Out-Law News 3 min. read
20 Feb 2012, 10:01 am
Peter Fleischer said that the company was "supportive of the principles behind the right to be forgotten" but believes search engines should only have to update search rankings and help facilitate easier faster deletion of content rather than delete the material themselves.
"Search engines serve an important function online, and the right to be forgotten should not interfere with their ability to point consumers to information published elsewhere," Fleischer said in a Google blog.
Search engines should provide "timely" updates to their indexes to reflect when web pages or sites are taken offline and should provide mechanisms for "webmasters to accelerate removal of their site from search results," he said.

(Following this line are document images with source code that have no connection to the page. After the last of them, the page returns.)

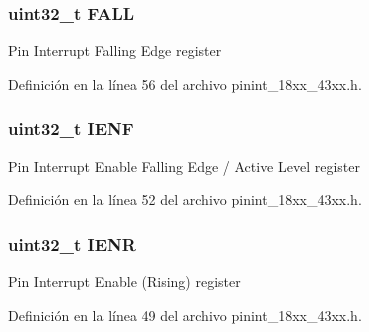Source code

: \subsubsection[{\texorpdfstring{F\+A\+LL}{FALL}}]{ uint32\+\_\+t F\+A\+LL}\hypertarget{struct_l_p_c___p_i_n___i_n_t___t_abd34712d9e113e4f925089fbc45998e3}{}\label{struct_l_p_c___p_i_n___i_n_t___t_abd34712d9e113e4f925089fbc45998e3}
Pin Interrupt Falling Edge register 

Definición en la línea 56 del archivo pinint\+\_\+18xx\+\_\+43xx.\+h.

\subsubsection[{\texorpdfstring{I\+E\+NF}{IENF}}]{ uint32\+\_\+t I\+E\+NF}\hypertarget{struct_l_p_c___p_i_n___i_n_t___t_afc5d747cb3b672a0fde5c2cc100444b3}{}\label{struct_l_p_c___p_i_n___i_n_t___t_afc5d747cb3b672a0fde5c2cc100444b3}
Pin Interrupt Enable Falling Edge / Active Level register 

Definición en la línea 52 del archivo pinint\+\_\+18xx\+\_\+43xx.\+h.

\subsubsection[{\texorpdfstring{I\+E\+NR}{IENR}}]{ uint32\+\_\+t I\+E\+NR}\hypertarget{struct_l_p_c___p_i_n___i_n_t___t_a3d38f040352ef92834598eaa3bc1d984}{}\label{struct_l_p_c___p_i_n___i_n_t___t_a3d38f040352ef92834598eaa3bc1d984}
Pin Interrupt Enable (Rising) register 

Definición en la línea 49 del archivo pinint\+\_\+18xx\+\_\+43xx.\+h.

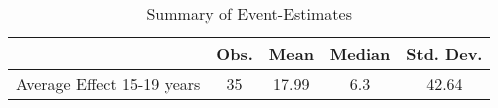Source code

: \begin{table}[htbp]\centering
\def\sym#1{\ifmmode^{#1}\else\(^{#1}\)\fi}
\caption{Summary of Event-Estimates}
\begin{tabular}{l*{1}{cccc}}
\toprule
                    &        Obs.&        Mean&      Median&   Std. Dev.\\
\midrule
Average Effect 15-19 years&          35&       17.99&         6.3&       42.64\\
\bottomrule
\end{tabular}
\end{table}
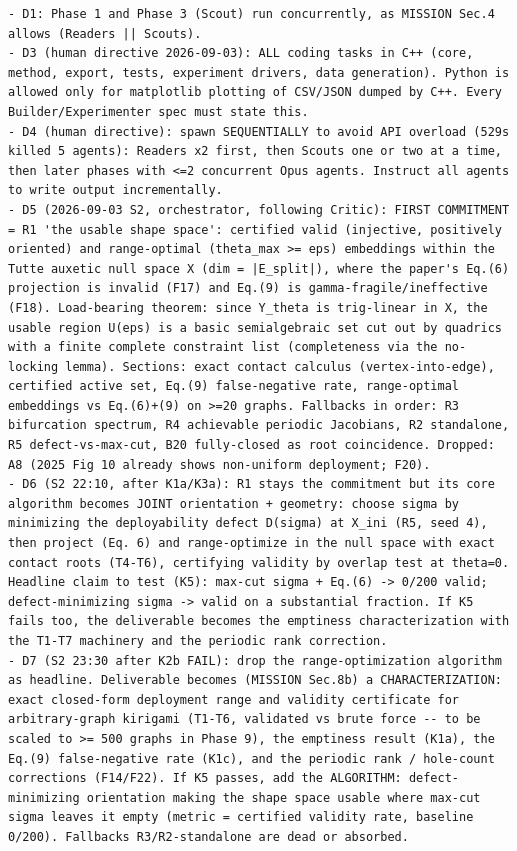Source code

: \documentclass[10pt,a4paper]{article}
\begin{document}
\begin{lstlisting}
- D1: Phase 1 and Phase 3 (Scout) run concurrently, as MISSION Sec.4 allows (Readers || Scouts).
- D3 (human directive 2026-09-03): ALL coding tasks in C++ (core, method, export, tests, experiment drivers, data generation). Python is allowed only for matplotlib plotting of CSV/JSON dumped by C++. Every Builder/Experimenter spec must state this.
- D4 (human directive): spawn SEQUENTIALLY to avoid API overload (529s killed 5 agents): Readers x2 first, then Scouts one or two at a time, then later phases with <=2 concurrent Opus agents. Instruct all agents to write output incrementally.
- D5 (2026-09-03 S2, orchestrator, following Critic): FIRST COMMITMENT = R1 'the usable shape space': certified valid (injective, positively oriented) and range-optimal (theta_max >= eps) embeddings within the Tutte auxetic null space X (dim = |E_split|), where the paper's Eq.(6) projection is invalid (F17) and Eq.(9) is gamma-fragile/ineffective (F18). Load-bearing theorem: since Y_theta is trig-linear in X, the usable region U(eps) is a basic semialgebraic set cut out by quadrics with a finite complete constraint list (completeness via the no-locking lemma). Sections: exact contact calculus (vertex-into-edge), certified active set, Eq.(9) false-negative rate, range-optimal embeddings vs Eq.(6)+(9) on >=20 graphs. Fallbacks in order: R3 bifurcation spectrum, R4 achievable periodic Jacobians, R2 standalone, R5 defect-vs-max-cut, B20 fully-closed as root coincidence. Dropped: A8 (2025 Fig 10 already shows non-uniform deployment; F20).
- D6 (S2 22:10, after K1a/K3a): R1 stays the commitment but its core algorithm becomes JOINT orientation + geometry: choose sigma by minimizing the deployability defect D(sigma) at X_ini (R5, seed 4), then project (Eq. 6) and range-optimize in the null space with exact contact roots (T4-T6), certifying validity by overlap test at theta=0. Headline claim to test (K5): max-cut sigma + Eq.(6) -> 0/200 valid; defect-minimizing sigma -> valid on a substantial fraction. If K5 fails too, the deliverable becomes the emptiness characterization with the T1-T7 machinery and the periodic rank correction.
- D7 (S2 23:30 after K2b FAIL): drop the range-optimization algorithm as headline. Deliverable becomes (MISSION Sec.8b) a CHARACTERIZATION: exact closed-form deployment range and validity certificate for arbitrary-graph kirigami (T1-T6, validated vs brute force -- to be scaled to >= 500 graphs in Phase 9), the emptiness result (K1a), the Eq.(9) false-negative rate (K1c), and the periodic rank / hole-count corrections (F14/F22). If K5 passes, add the ALGORITHM: defect-minimizing orientation making the shape space usable where max-cut sigma leaves it empty (metric = certified validity rate, baseline 0/200). Fallbacks R3/R2-standalone are dead or absorbed.

\end{lstlisting}
\end{document}
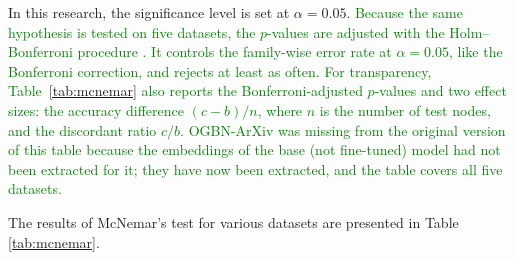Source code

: \documentclass[a4paper,fleqn]{cas-sc}
\newcommand{\revthree}[1]{\textcolor{green}{#1}} %
\begin{document}
In this research, the significance level is set at \(\alpha = 0.05\).
\revthree{Because the same hypothesis is tested on five datasets, the $p$-values are adjusted with the Holm--Bonferroni procedure \citep{holm1979simple}. It controls the family-wise error rate at $\alpha=0.05$, like the Bonferroni correction, and rejects at least as often. For transparency, Table~\ref{tab:mcnemar} also reports the Bonferroni-adjusted $p$-values and two effect sizes: the accuracy difference $(c-b)/n$, where $n$ is the number of test nodes, and the discordant ratio $c/b$. OGBN-ArXiv was missing from the original version of this table because the embeddings of the base (not fine-tuned) model had not been extracted for it; they have now been extracted, and the table covers all five datasets.}

The results of McNemar's test for various datasets are presented in Table \ref{tab:mcnemar}.
\end{document}

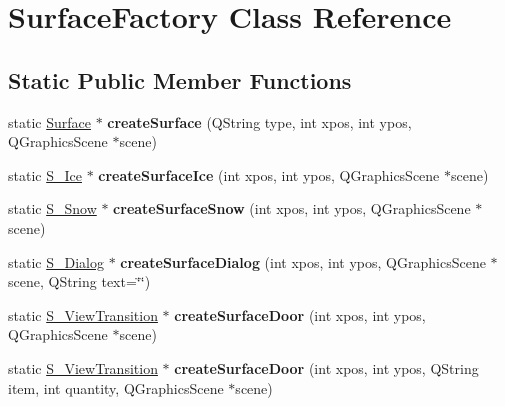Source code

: \hypertarget{class_surface_factory}{}\section{Surface\+Factory Class Reference}
\label{class_surface_factory}
\subsection*{Static Public Member Functions}
\begin{DoxyCompactItemize}
\item 
\hypertarget{class_surface_factory_ab18ff8451ef0e58ccfd9f9adf500f152}{}static \hyperlink{class_surface}{Surface} $\ast$ {\bfseries create\+Surface} (Q\+String type, int xpos, int ypos, Q\+Graphics\+Scene $\ast$scene)\label{class_surface_factory_ab18ff8451ef0e58ccfd9f9adf500f152}

\item 
\hypertarget{class_surface_factory_a5a6995214a32599e1e4976aa21857661}{}static \hyperlink{class_s___ice}{S\+\_\+\+Ice} $\ast$ {\bfseries create\+Surface\+Ice} (int xpos, int ypos, Q\+Graphics\+Scene $\ast$scene)\label{class_surface_factory_a5a6995214a32599e1e4976aa21857661}

\item 
\hypertarget{class_surface_factory_a5b80d91edb76641c63c1395b2751b993}{}static \hyperlink{class_s___snow}{S\+\_\+\+Snow} $\ast$ {\bfseries create\+Surface\+Snow} (int xpos, int ypos, Q\+Graphics\+Scene $\ast$scene)\label{class_surface_factory_a5b80d91edb76641c63c1395b2751b993}

\item 
\hypertarget{class_surface_factory_adb8b09365d4f56cc702aeaec7bb0786f}{}static \hyperlink{class_s___dialog}{S\+\_\+\+Dialog} $\ast$ {\bfseries create\+Surface\+Dialog} (int xpos, int ypos, Q\+Graphics\+Scene $\ast$scene, Q\+String text=\char`\"{}\char`\"{})\label{class_surface_factory_adb8b09365d4f56cc702aeaec7bb0786f}

\item 
\hypertarget{class_surface_factory_a3df927232f4b05615c614059b30d6c70}{}static \hyperlink{class_s___view_transition}{S\+\_\+\+View\+Transition} $\ast$ {\bfseries create\+Surface\+Door} (int xpos, int ypos, Q\+Graphics\+Scene $\ast$scene)\label{class_surface_factory_a3df927232f4b05615c614059b30d6c70}

\item 
\hypertarget{class_surface_factory_a2efc6a8f56b1be1c4ce6a785106fb92b}{}static \hyperlink{class_s___view_transition}{S\+\_\+\+View\+Transition} $\ast$ {\bfseries create\+Surface\+Door} (int xpos, int ypos, Q\+String item, int quantity, Q\+Graphics\+Scene $\ast$scene)\label{class_surface_factory_a2efc6a8f56b1be1c4ce6a785106fb92b}


\end{DoxyCompactItemize}
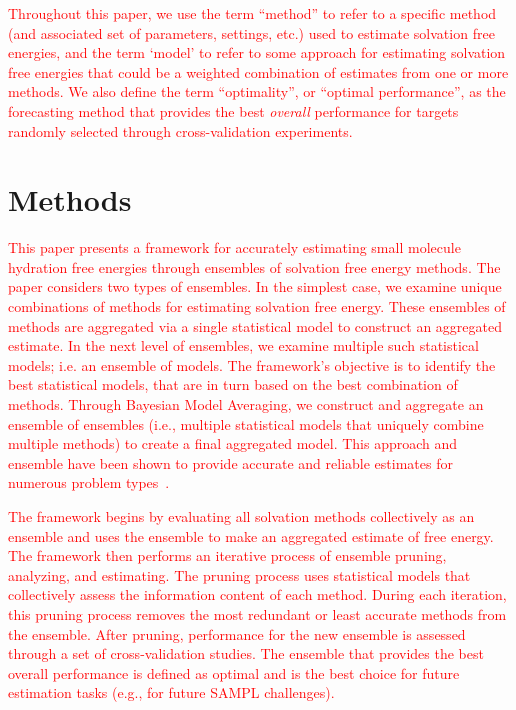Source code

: \documentclass[journal=jpcbfk, manuscript=article]{achemso}
\newcommand{\+}[1]{\ensuremath{\mathbf{#1}}}
\newcommand{\rev}[1]{\textsf{\textcolor{red}{#1}}}
\begin{document}
\rev{Throughout this paper, we use the term ``method'' to refer to a specific method (and associated set of parameters, settings, etc.) used to estimate solvation free energies, and the term `model' to refer to some approach for estimating solvation free energies that could be a weighted combination of estimates from one or more methods.
We also define the term ``optimality'', or ``optimal performance'', as the forecasting method that provides the best \emph{overall} performance for targets randomly selected through cross-validation experiments.}

\section{Methods} \label{MethodMain}
\rev{This paper presents a framework for accurately  estimating  small molecule hydration free energies through ensembles of solvation free energy methods.
The paper considers two types of ensembles.
In the simplest case, we examine unique combinations of methods for estimating solvation free energy.
These ensembles of methods are aggregated via a single statistical model to construct an aggregated estimate. 
In the next level of ensembles, we examine multiple such statistical models; i.e. an ensemble of models. 
The framework's objective is to identify the best statistical models, that are in turn based on the best combination of methods.
Through Bayesian Model Averaging, we construct and aggregate an ensemble of ensembles (i.e., multiple statistical models that uniquely combine multiple methods) to create a final aggregated model.
This approach and ensemble have been shown to provide accurate and reliable estimates for numerous problem types~\cite{Gosink:2014, Zhang:2003, Bates:1969, Morales-Casique:2010, Opitz:1999, Rokach:2010, Hoeting:1999, Seni:2010, Raftery:2005, Vlachopoulo:2013, Seni:2010, Hoeting:1999, Raftery:1998, Raftery:1995}.}

\rev{The framework begins by evaluating all solvation methods collectively as an ensemble and uses the ensemble to make an aggregated estimate of free energy. 
The framework then performs an iterative process of ensemble pruning, analyzing, and estimating.
The pruning process uses statistical models that collectively assess the information content of each method.
During each iteration, this pruning process removes the most redundant or least accurate methods from the ensemble.
After pruning, performance for the new ensemble is assessed through a set of cross-validation studies.
The ensemble that provides the best overall performance is defined as optimal and is the best choice for future estimation tasks (e.g., for future SAMPL challenges).}
\end{document}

Fleischer was assessing the so-called 'right to be forgotten' proposals contained in draft new EU data protection laws published last month by the European Commission.
Under the proposed new regime individuals will be given a qualified 'right to be forgotten' that will generally enable them to force organisations to delete personal data stored about them "without delay". Organisations that have made the data public will be liable for the data published by third parties and will be required to "take all reasonable steps, including technical measures" to inform them to delete the information.
Organisations will be able to oppose the deletion of information if they can show they have a right to publish the data under the fundamental principle of freedom of expression or if it is in the public interest for the data to remain in existence.
Fleischer said that a 'distinction' had to be made between search engines and 'hosting platforms', such as Facebook and Google-owned YouTube. He said that whilst those companies and other web hosts should respond to user requests to delete content, there were legitimate reasons why that deletion should not always be "instantaneous".
"There are practical reasons why some delay should be permitted, for example to prevent the abusive deletion of content when an account has been compromised. Other limits, including legal or contractual obligations, may also legitimately delay deletion in certain circumstances," he said.
Fleischer said that the "practical limits" hosting platforms would face in tracking down copies of information republished elsewhere on the web means that they "cannot be expected to maintain control" over those other copies and be responsible for deleting them. Content hosts should only have to delete material they themselves "store" upon request, he said.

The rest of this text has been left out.